Across the Mexican LineAcross the Mexican Line


When it comes to saving silent films, we all have to accept that we win some and we lose some. In the last few months we have discovered that one known film of Alice Guy's, Across the Mexican Line was too faded to preserve,  a great loss for scholars of early cinema. But three other recently found films are well on their way to being saved.

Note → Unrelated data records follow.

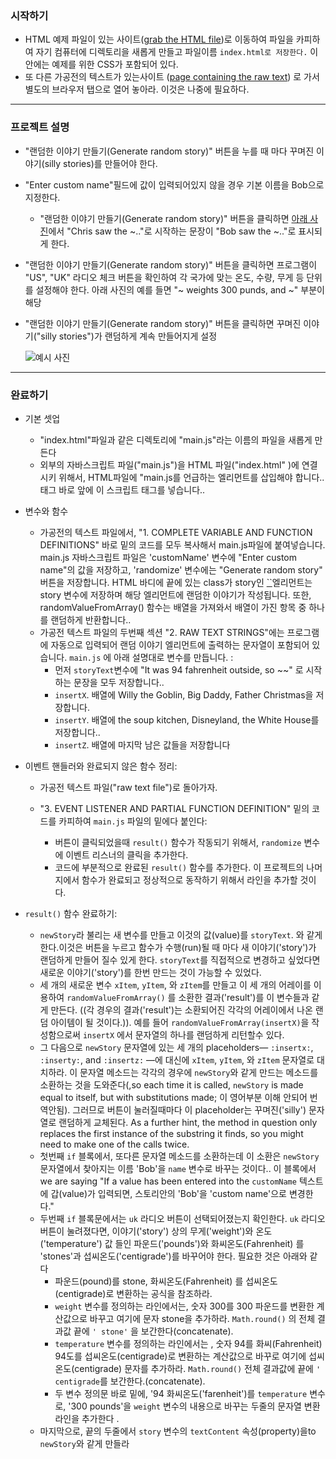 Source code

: <h3>시작하기</h3>



- HTML 예제 파일이 있는 사이트([grab the HTML file](https://github.com/mdn/learning-area/blob/master/javascript/introduction-to-js-1/assessment-start/index.html))로 이동하여 파일을  카피하여 자기 컴퓨터에 디렉토리을 새롭게 만들고 파일이름 `index.html로 저장한다.` 이 안에는 예제를 위한 CSS가 포함되어 있다.
- 또 다른 가공전의 텍스트가 있는사이트 ([page containing the raw text](https://github.com/mdn/learning-area/blob/master/javascript/introduction-to-js-1/assessment-start/raw-text.txt)) 로 가서 별도의 브라우저 탭으로 열어 놓아라. 이것은 나중에 필요하다.



---



<h3>프로젝트 설명</h3>



- "랜덤한 이야기 만들기(Generate random story)" 버튼을 누를 때 마다 꾸며진 이야기(silly stories)를 만들어야 한다.

- "Enter custom name"필드에 값이 입력되어있지 않을 경우 기본 이름을 Bob으로 지정한다.

  - "랜덤한 이야기 만들기(Generate random story)" 버튼을 클릭하면 [아래 사진](https://developer.mozilla.org/ko/docs/Learn/JavaScript/First_steps/Silly_story_generator)에서 "Chris saw the ~.."로 시작하는 문장이 "Bob saw the ~.."로 표시되게 한다.

- "랜덤한 이야기 만들기(Generate random story)" 버튼을 클릭하면 프로그램이 "US", "UK" 라디오 체크 버튼을 확인하여 각 국가에 맞는 온도, 수량, 무게 등 단위를 설정해야 한다. 아래 사진의 예를 들면 "~ weights 300 punds, and ~" 부분이 해당

- "랜덤한 이야기 만들기(Generate random story)" 버튼을 클릭하면 꾸며진 이야기("silly stories")가 랜덤하게 계속 만들어지게 설정

  ![예시 사진](https://mdn.mozillademos.org/files/13667/assessment-1.png)



---



<h3>완료하기</h3>



- 기본 셋업

  - "index.html"파일과 같은 디렉토리에 "main.js"라는 이름의 파일을 새롭게 만든다
  - 외부의 자바스크립트 파일("main.js")을 HTML 파일("index.html" )에 연결시키 위해서,  HTML파일에 "main.js를 언급하는 [](https://developer.mozilla.org/ko/docs/Web/HTML/Element/script) 엘리먼트를 삽입해야 합니다.. </body>태그 바로 앞에 이 스크립트 태그를 넣습니다..

- 변수와 함수

  - 가공전의 텍스트 파일에서, "1. COMPLETE VARIABLE AND FUNCTION DEFINITIONS" 바로 밑의 코드를 모두 복사해서 main.js파일에 붙여넣습니다. main.js 자바스크립트 파일은 'customName' 변수에 "Enter custom name"의 값을 저장하고, 'randomize' 변수에는 "Generate random story" 버튼을 저장합니다. HTML 바디에 끝에 있는 class가 story인 [``](https://developer.mozilla.org/ko/docs/Web/HTML/Element/p)엘리먼트는 story 변수에 저장하며 해당 엘리먼트에 랜덤한 이야기가 작성됩니다. 또한, randomValueFromArray() 함수는 배열을 가져와서 배열이 가진 항목 중 하나를 랜덤하게 반환합니다..
  - 가공전 텍스트 파일의 두번째 섹션 "2. RAW TEXT STRINGS"에는 프로그램에 자동으로 입력되어 랜덤 이야기 엘리먼트에 출력하는 문자열이 포함되어 있습니다. `main.js` 에 아래 설명대로 변수를 만듭니다. :
    - 먼저 `storyText`변수에 "It was 94 fahrenheit outside, so ~~" 로 시작하는 문장을 모두 저장합니다..
    - `insertX`. 배열에 Willy the Goblin, Big Daddy, Father Christmas을 저장합니다.
    - `insertY`. 배열에 the soup kitchen, Disneyland, the White House를 저장합니다..
    - `insertZ`. 배열에 마지막 남은 값들을 저장합니다

- 이벤트 핸들러와 완료되지 않은 함수 정리:

  - 가공전 텍스트 파일("raw text file")로 돌아가자.

  - "3. EVENT LISTENER AND PARTIAL FUNCTION DEFINITION" 밑의 코드를 카피하여 `main.js` 파일의 밑에다 붙인다:
    - 버튼이 클릭되었을때  `result()` 함수가 작동되기 위해서, `randomize` 변수에 이벤트 리스너의 클릭을 추가한다.
    - 코드에 부분적으로 완료된 `result()` 함수를 추가한다. 이 프로젝트의  나머지에서 함수가 완료되고 정상적으로 동작하기 위해서 라인을 추가할 것이다.

- `result()` 함수 완료하기:
  - `newStory`라 불리는 새 변수를 만들고 이것의 값(value)를 `storyText`. 와 같게 한다.이것은 버튼을 누르고 함수가 수행(run)될 때 마다 새 이야기('story')가 랜덤하게 만들어 질수 있게 한다.  `storyText`를 직접적으로 변경하고 싶었다면 새로운 이야기('story')를 한번 만드는 것이 가능할 수 있었다.
  - 세 개의 새로운  변수  `xItem`, `yItem`, 와 `zItem`를 만들고 이 세 개의 어레이를 이용하여 `randomValueFromArray()` 를 소환한 결과('result')를 이 변수들과 같게 만든다. ((각 경우의 결과('result')는 소환되어진 각각의 어레이에서 나온 랜덤 아이템이 될 것이다.)). 예를 들어 `randomValueFromArray(insertX)`을 작성함으로써 `insertX` 에서 문자열의 하나를 랜덤하게 리턴할수 있다.
  - 그 다음으로 `newStory` 문자열에 있는 세 개의 placeholders— `:insertx:`, `:inserty:`, and `:insertz:` —에 대신에 `xItem`, `yItem`, 와 `zItem` 문자열로 대치하라. 이 문자열 메소드는 각각의 경우에 `newStory`와 같게 만드는 메소드를 소환하는 것을 도와준다(,so each time it is called, `newStory` is made equal to itself, but with substitutions made; 이 영어부분 이해 안되어 번역안됨). 그러므로 버튼이 눌러질때마다 이 placeholder는 꾸며진('silly') 문자열로 랜덤하게 교체된다. As a further hint, the method in question only replaces the first instance of the substring it finds, so you might need to make one of the calls twice.
  - 첫번째 `if` 블록에서, 또다른 문자열 메소드를 소환하는데 이 소환은 `newStory` 문자열에서 찾아지는 이름 'Bob'을 `name` 변수로 바꾸는 것이다.. 이 블록에서 we are saying "If a value has been entered into the `customName` 텍스트에 갑(value)가 입력되면, 스토리안의 'Bob'을 'custom name'으로 변경한다."
  - 두번째  `if` 블록문에서는 `uk` 라디오 버튼이 선택되어졌는지 확인한다. `uk` 라디오 버튼이 눌려졌다면, 이야기('story') 상의 무게('weight')와 온도('temperature') 값 들인 파운드('pounds')와 화씨온도(Fahrenheit) 를 'stones'과 섭씨온도('centigrade')를 바꾸어야 한다. 필요한 것은 아래와 같다
    - 파운드(pound)를  stone, 화씨온도(Fahrenheit) 를 섭씨온도(centigrade)로 변환하는 공식을 참조하라.
    -  `weight` 변수를 정의하는 라인에서는, 숫자 300를 300 파운드를 변환한 계산값으로 바꾸고 여기에 문자 stone을 추가하라. `Math.round()` 의 전체 결과값 끝에 `' stone'` 을 보간한다(concatenate).
    -  `temperature` 변수를 정의하는 라인에서는 , 숫자 94를  화씨(Fahrenheit) 94도를 섭씨온도(centigrade)로 변환하는 계산값으로 바꾸로 여기에 섭씨온도(centigrade) 문자를 추가하라.  `Math.round()` 전체 결과값에 끝에  `' centigrade`를 보간한다.(concatenate). 
    - 두 변수 정의문 바로 밑에, '94 화씨온도('farenheit')를  `temperature` 변수로,  '300 pounds'을 `weight` 변수의 내용으로 바꾸는 두줄의 문자열 변환라인을 추가한다 .
  - 마지막으로, 끝의  두줄에서 `story` 변수의 `textContent` 속성(property)을to `newStory`와 같게 만들라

Across the Mexican Line, (Solax 1911) which I attribute to Guy as director based on the date of release and stylistic choices, was described by one reviewer as follows:

“Across the Mexican Line” (Solax): This story is based upon the imbroglio in Mexico.  It details a love story, coupled with the thrilling adventures of a woman spy.  Apparently the Mexican general did not get the information he wanted, and the prisoner was recaptured by the American troops.  The climbing of a telegraph pole and sending a message from its top is a novel stunt, which pleased the audience.  The situations are also interesting.


    The  "imbroglio" of course, refers to the Mexican Revolution led by Pancho Villa. “The situation” referred to is an interracial romance.  Across the Mexican Line was probably shot in the vicinity of the Gaumont Flushing studio in Queens, N.Y., The NFTVA has had the film elements for years, but when they finally tried to preserve the film so that it could be exhibited they discovered it was unsalvageable. It's a terrible loss, because the unique story elements would have made it a very interesting film to study.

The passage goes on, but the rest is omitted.